The behavior of the fork() system call on Linux in this code [duplicate]

Question

I have read in books and online resources that the fork() system call creates a copy of current process and both the processes start executing from the point after the fork() system call is made. Is it correct?

If it is correct then why does the code below print "Test Test"? It should print "Test" just one time (by the parent process).

#include <sys/types.h> /* pid_t */ #include <sys/wait.h>  /* waitpid */ #include <stdio.h>     /* printf, perror */ #include <stdlib.h>    /* exit */ #include <unistd.h>    /* _exit, fork */   int main(void) {     int ctr =1;     int pc = 1;     printf("%s", "Test ");     pid_t pidmain = fork();     return EXIT_SUCCESS; } 

Answer 1

When you call fork() the operating system creates a copy of the current processes entire memory (it doesn't actually copy the memory since it can use the MMU to do this efficiently).

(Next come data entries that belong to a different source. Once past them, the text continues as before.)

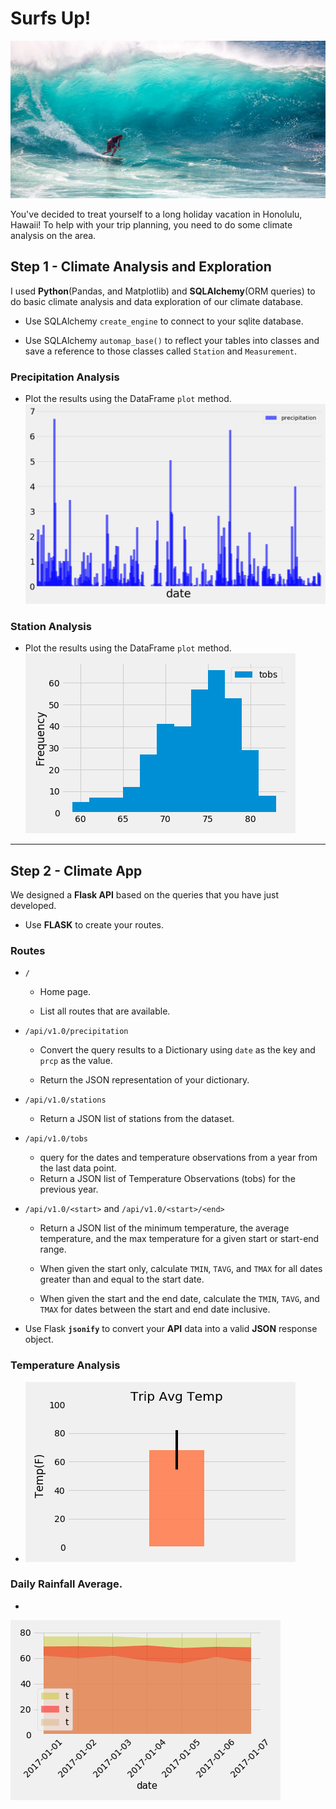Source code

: # Surfs Up!

![surfs-up.jpeg](Charts/surfs-up.jpeg)

You've decided to treat yourself to a long holiday vacation in Honolulu, Hawaii! To help with your trip planning, you need to do some climate analysis on the area. 

## Step 1 - Climate Analysis and Exploration

I used **Python**(Pandas, and Matplotlib) and **SQLAlchemy**(ORM queries) to do basic climate analysis and data exploration of our climate database. 

* Use SQLAlchemy `create_engine` to connect to your sqlite database.

* Use SQLAlchemy `automap_base()` to reflect your tables into classes and save a reference to those classes called `Station` and `Measurement`.

### Precipitation Analysis
 * Plot the results using the DataFrame `plot` method.
   ![precipitation](Charts/precipitation.png)


### Station Analysis
 * Plot the results using the DataFrame `plot` method.
  ![frequency](Charts/frequency.png)

- - -

## Step 2 - Climate App

We designed a **Flask API** based on the queries that you have just developed.

* Use **FLASK** to create your routes.

### Routes

* `/`

  * Home page.

  * List all routes that are available.

* `/api/v1.0/precipitation`

  * Convert the query results to a Dictionary using `date` as the key and `prcp` as the value.

  * Return the JSON representation of your dictionary.

* `/api/v1.0/stations`

  * Return a JSON list of stations from the dataset.

* `/api/v1.0/tobs`
  * query for the dates and temperature observations from a year from the last data point.
  * Return a JSON list of Temperature Observations (tobs) for the previous year.

* `/api/v1.0/<start>` and `/api/v1.0/<start>/<end>`

  * Return a JSON list of the minimum temperature, the average temperature, and the max temperature for a given start or start-end range.

  * When given the start only, calculate `TMIN`, `TAVG`, and `TMAX` for all dates greater than and equal to the start date.

  * When given the start and the end date, calculate the `TMIN`, `TAVG`, and `TMAX` for dates between the start and end date inclusive.


* Use Flask **`jsonify`** to convert your **API** data into a valid **JSON** response object.


### Temperature Analysis
 * 
   ![temp](Charts/temp.png)

### Daily Rainfall Average.
 * 
  ![normals1](Charts/normals1.png)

Since stdout is buffered by default it will only print the message once a newline characters is written or the stream is flushed. When you fork a new process the current write buffer (containing "Test ") will also be duplicated in the new process. This will then be printed once the process exits since that implicitly closes (and flushes) stdout. If you replace the printf("%s", "Test "); with printf("%s\n", "Test "); or add a fflush(stdout); call before the fork() you will see the expected output.

Answer 2

At the point where you call fork, both processes have the string "Test " in their buffers for the standard output. When each process exits, they both flush this text to the output (see exit for explanation). You could (as suggested) add a newline to the buffer (and it would happen to come out because of the buffering -- see setbuf for explanation). Or you could call fflush(stdout) before the fork and get exactly what you asked for - the "Test " string.